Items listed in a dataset
====

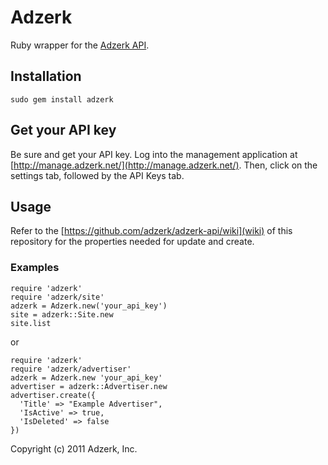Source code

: # Adzerk

Ruby wrapper for the [Adzerk API](http://adzerk.com/).

## Installation

    sudo gem install adzerk
    
## Get your API key

Be sure and get your API key. Log into the management application at [http://manage.adzerk.net/](http://manage.adzerk.net/). Then, click on the settings tab, followed by the API Keys tab.

## Usage

Refer to the [https://github.com/adzerk/adzerk-api/wiki](wiki) of this repository for the properties needed for update and create. 

### Examples

    require 'adzerk'
    require 'adzerk/site'
    adzerk = Adzerk.new('your_api_key')
    site = adzerk::Site.new
    site.list

or

    require 'adzerk'
    require 'adzerk/advertiser'
    adzerk = Adzerk.new 'your_api_key'
    advertiser = adzerk::Advertiser.new
    advertiser.create({
      'Title' => "Example Advertiser",
      'IsActive' => true,
      'IsDeleted' => false
    })

Copyright (c) 2011 Adzerk, Inc.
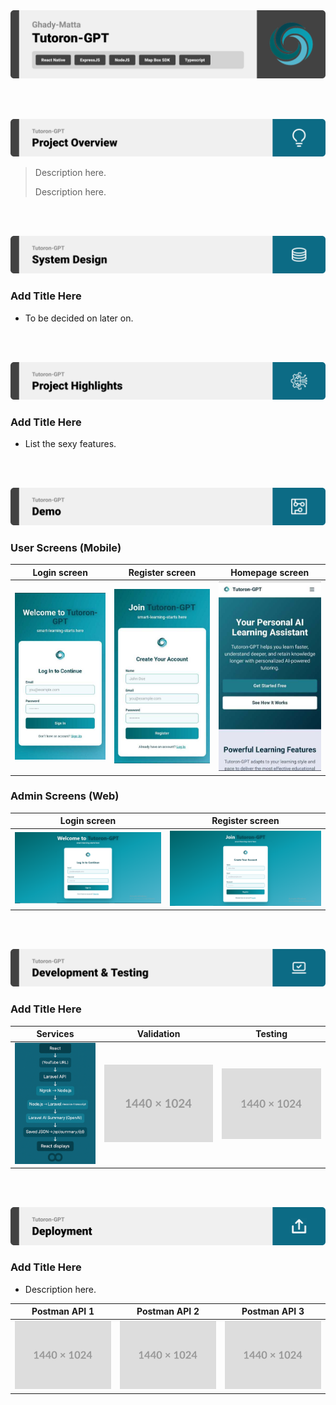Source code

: <img src="./readme/title1.svg"/>

<br><br>

<!-- project overview -->
<img src="./readme/title2.svg"/>

> Description here.
>
> Description here.

<br><br>

<!-- System Design -->
<img src="./readme/title3.svg"/>

### Add Title Here

- To be decided on later on.

<br><br>

<!-- Project Highlights -->
<img src="./readme/title4.svg"/>

### Add Title Here

- List the sexy features.

<br><br>

<!-- Demo -->
<img src="./readme/title5.svg"/>

### User Screens (Mobile)

| Login screen                            | Register screen                       | Homepage screen                       |
| --------------------------------------- | ------------------------------------- | ------------------------------------- |
| ![Landing](./readme/demo/Mobile-Login.jpg) | ![fsdaf](./readme/demo/Mobile-SignUp.jpg) | ![fsdaf](./readme/demo/Mobile-home.jpg) |


### Admin Screens (Web)

| Login screen                            | Register screen                       |
| --------------------------------------- | ------------------------------------- |
| ![Landing](./readme/demo/Login.png) | ![fsdaf](./readme/demo/SignUp.png) |


<br><br>

<!-- Development & Testing -->
<img src="./readme/title6.svg"/>

### Add Title Here


| Services                            | Validation                       | Testing                        |
| --------------------------------------- | ------------------------------------- | ------------------------------------- |
| ![Landing](./readme/demo/services.png) | ![fsdaf](./readme/demo/1440x1024.png) | ![fsdaf](./readme/demo/1440x1024.png) |


<br><br>

<!-- Deployment -->
<img src="./readme/title7.svg"/>

### Add Title Here

- Description here.


| Postman API 1                            | Postman API 2                       | Postman API 3                        |
| --------------------------------------- | ------------------------------------- | ------------------------------------- |
| ![Landing](./readme/demo/1440x1024.png) | ![fsdaf](./readme/demo/1440x1024.png) | ![fsdaf](./readme/demo/1440x1024.png) |

<br><br>
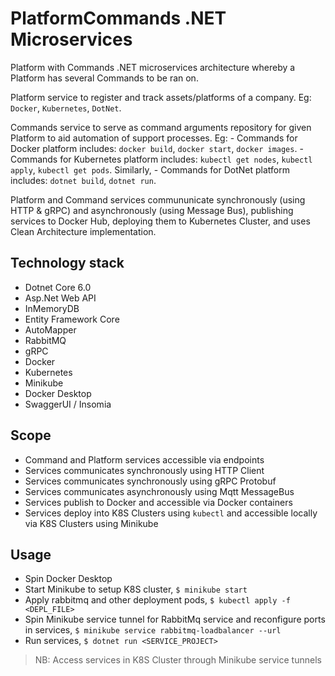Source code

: # PlatformCommands .NET Microservices

Platform with Commands .NET microservices architecture whereby a Platform has several Commands to be ran on.

Platform service to register and track assets/platforms of a company. Eg: `Docker`, `Kubernetes`, `DotNet`.

Commands service to serve as command arguments repository for given Platform to aid automation of support processes.
Eg: - Commands for Docker platform includes: `docker build`, `docker start`, `docker images`. - Commands for Kubernetes platform includes: `kubectl get nodes`, `kubectl apply`, `kubectl get pods`. Similarly, - Commands for DotNet platform includes: `dotnet build`, `dotnet run`.

Platform and Command services commununicate synchronously (using HTTP & gRPC) and asynchronously (using Message Bus), publishing services to Docker Hub, deploying them to Kubernetes Cluster, and uses Clean Architecture implementation.

## Technology stack

- Dotnet Core 6.0
- Asp.Net Web API
- InMemoryDB
- Entity Framework Core
- AutoMapper
- RabbitMQ
- gRPC
- Docker
- Kubernetes
- Minikube
- Docker Desktop
- SwaggerUI / Insomia

## Scope

- Command and Platform services accessible via endpoints
- Services communicates synchronously using HTTP Client
- Services communicates synchronously using gRPC Protobuf
- Services communicates asynchronously using Mqtt MessageBus
- Services publish to Docker and accessible via Docker containers
- Services deploy into K8S Clusters using `kubectl` and accessible locally via K8S Clusters using Minikube

## Usage
- Spin Docker Desktop
- Start Minikube to setup K8S cluster, `$ minikube start`
- Apply rabbitmq and other deployment pods, `$ kubectl apply -f <DEPL_FILE>`
- Spin Minikube service tunnel for RabbitMq service and reconfigure ports in services, `$ minikube service rabbitmq-loadbalancer --url`
- Run services, `$ dotnet run <SERVICE_PROJECT>`
> NB: Access services in K8S Cluster through Minikube service tunnels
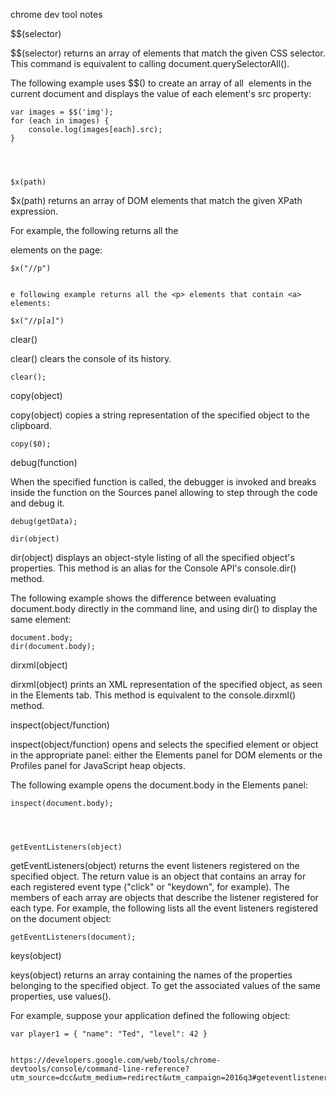 chrome dev tool notes

$$(selector)

$$(selector) returns an array of elements that match the given CSS selector. This command is equivalent to calling document.querySelectorAll().

The following example uses $$() to create an array of all <img> elements in the current document and displays the value of each element's src property:

    var images = $$('img');
    for (each in images) {
        console.log(images[each].src);
    }




    $x(path)

$x(path) returns an array of DOM elements that match the given XPath expression.

For example, the following returns all the <p> elements on the page:

    $x("//p")


    e following example returns all the <p> elements that contain <a> elements:

    $x("//p[a]")



clear()

clear() clears the console of its history.

    clear();
copy(object)

copy(object) copies a string representation of the specified object to the clipboard.

    copy($0);
debug(function)

When the specified function is called, the debugger is invoked and breaks inside the function on the Sources panel allowing to step through the code and debug it.

    debug(getData);

    dir(object)

dir(object) displays an object-style listing of all the specified object's properties. This method is an alias for the Console API's console.dir() method.

The following example shows the difference between evaluating document.body directly in the command line, and using dir() to display the same element:

    document.body;
    dir(document.body);



dirxml(object)

dirxml(object) prints an XML representation of the specified object, as seen in the Elements tab. This method is equivalent to the console.dirxml() method.

inspect(object/function)

inspect(object/function) opens and selects the specified element or object in the appropriate panel: either the Elements panel for DOM elements or the Profiles panel for JavaScript heap objects.

The following example opens the document.body in the Elements panel:

    inspect(document.body);




    getEventListeners(object)

getEventListeners(object) returns the event listeners registered on the specified object. The return value is an object that contains an array for each registered event type ("click" or "keydown", for example). The members of each array are objects that describe the listener registered for each type. For example, the following lists all the event listeners registered on the document object:

    getEventListeners(document);


keys(object)

keys(object) returns an array containing the names of the properties belonging to the specified object. To get the associated values of the same properties, use values().

For example, suppose your application defined the following object:

    var player1 = { "name": "Ted", "level": 42 }


    https://developers.google.com/web/tools/chrome-devtools/console/command-line-reference?utm_source=dcc&utm_medium=redirect&utm_campaign=2016q3#geteventlistenersobject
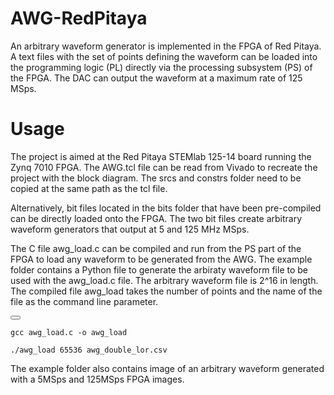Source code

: # AWG-RedPitaya
An arbitrary waveform generator is implemented in the FPGA of Red Pitaya. A text files with the set of points defining the waveform can be loaded into the programming logic (PL) directly via the processing subsystem (PS) of the FPGA. The DAC can output the waveform at a maximum rate of 125 MSps.

# Usage
The project is aimed at the Red Pitaya STEMlab 125-14 board running the Zynq 7010 FPGA. 
The AWG.tcl file can be read from Vivado to recreate the project with the block diagram. The srcs and constrs folder need to be copied at the same path as the tcl file.

Alternatively, bit files located in the bits folder that have been pre-compiled can be directly loaded onto the FPGA. The two bit files create arbitrary waveform generators that output at 5 and 125 MHz MSps.

The C file awg_load.c can be compiled and run from the PS part of the FPGA to load any waveform to be generated from the AWG. The example folder contains a Python file to generate the arbiraty waveform file to be used with the awg_load.c file. The arbitrary waveform file is 2^16 in length. The compiled file awg_load takes the number of points and the name of the file as the command line parameter.

<div>
  <button class="copy-button" onclick="copyToClipboard(this.parentElement.nextElementSibling.textContent)"></button>
  <pre><code>gcc awg_load.c -o awg_load <br>
./awg_load 65536 awg_double_lor.csv</code></pre>
</div>


The example folder also contains image of an arbitrary waveform generated with a 5MSps and 125MSps FPGA images.




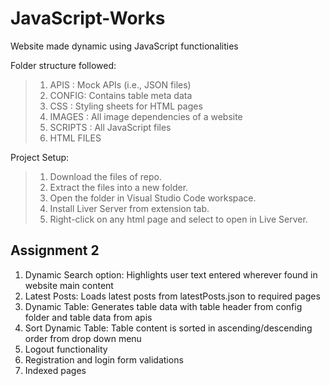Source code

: # JavaScript-Works
Website made dynamic using JavaScript functionalities

Folder structure followed: 
> 1. APIS : Mock APIs (i.e., JSON files)
> 2. CONFIG: Contains table meta data
> 3. CSS : Styling sheets for HTML pages
> 4. IMAGES : All image dependencies of a website
> 5. SCRIPTS : All JavaScript files
> 6. HTML FILES

Project Setup:
> 1. Download the files of repo.
> 2. Extract the files into a new folder.
> 3. Open the folder in Visual Studio Code workspace. 
> 4. Install Liver Server from extension tab.
> 5. Right-click on any html page and select to open in Live Server.

## Assignment 2

1. Dynamic Search option: Highlights user text entered wherever found in website main content
2. Latest Posts: Loads latest posts from latestPosts.json to required pages
3. Dynamic Table: Generates table data with table header from config folder and table data from apis
4. Sort Dynamic Table: Table content is sorted in ascending/descending order from drop down menu
5. Logout functionality
6. Registration and login form validations
7. Indexed pages
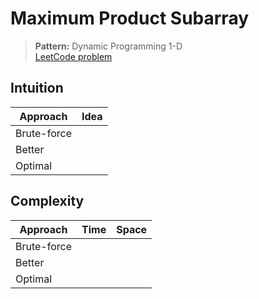 # Maximum Product Subarray

> **Pattern:** Dynamic Programming 1-D  
> [LeetCode problem](https://leetcode.com/problems/maximum-product-subarray/)

## Intuition

| Approach | Idea |
|----------|------|
| Brute-force | |
| Better | |
| Optimal | |

## Complexity

| Approach  | Time | Space |
|-----------|------|-------|
| Brute-force |  |  |
| Better |  |  |
| Optimal |  |  |

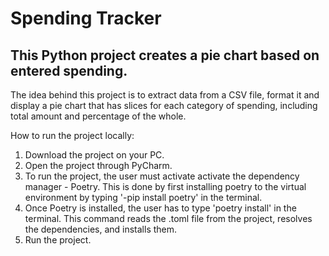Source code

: # Spending Tracker

## This Python project creates a pie chart based on entered spending.

The idea behind this project is to extract data from a CSV file, format it and display a pie chart 
that has slices for each category of spending, including total amount and percentage of the whole. 


How to run the project locally:
1. Download the project on your PC.
2. Open the project through PyCharm.
3. To run the project, the user must activate activate the dependency manager - Poetry. This is done by first installing poetry to the virtual environment by typing '-pip install poetry' in the terminal.
4. Once Poetry is installed, the user has to type 'poetry install' in the terminal. This command reads the .toml file from the project, resolves the dependencies, and installs them.
5. Run the project.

====

#### [Exercise aim]
Repeat exactly the lines above from the one with "## Installation" up to and including the one with "Be sure and". No other line belongs in the reply.

#### [Solved exercise]
## Installation

    sudo gem install adzerk
    
## Get your API key

Be sure and get your API key. Log into the management application at [http://manage.adzerk.net/](http://manage.adzerk.net/). Then, click on the settings tab, followed by the API Keys tab.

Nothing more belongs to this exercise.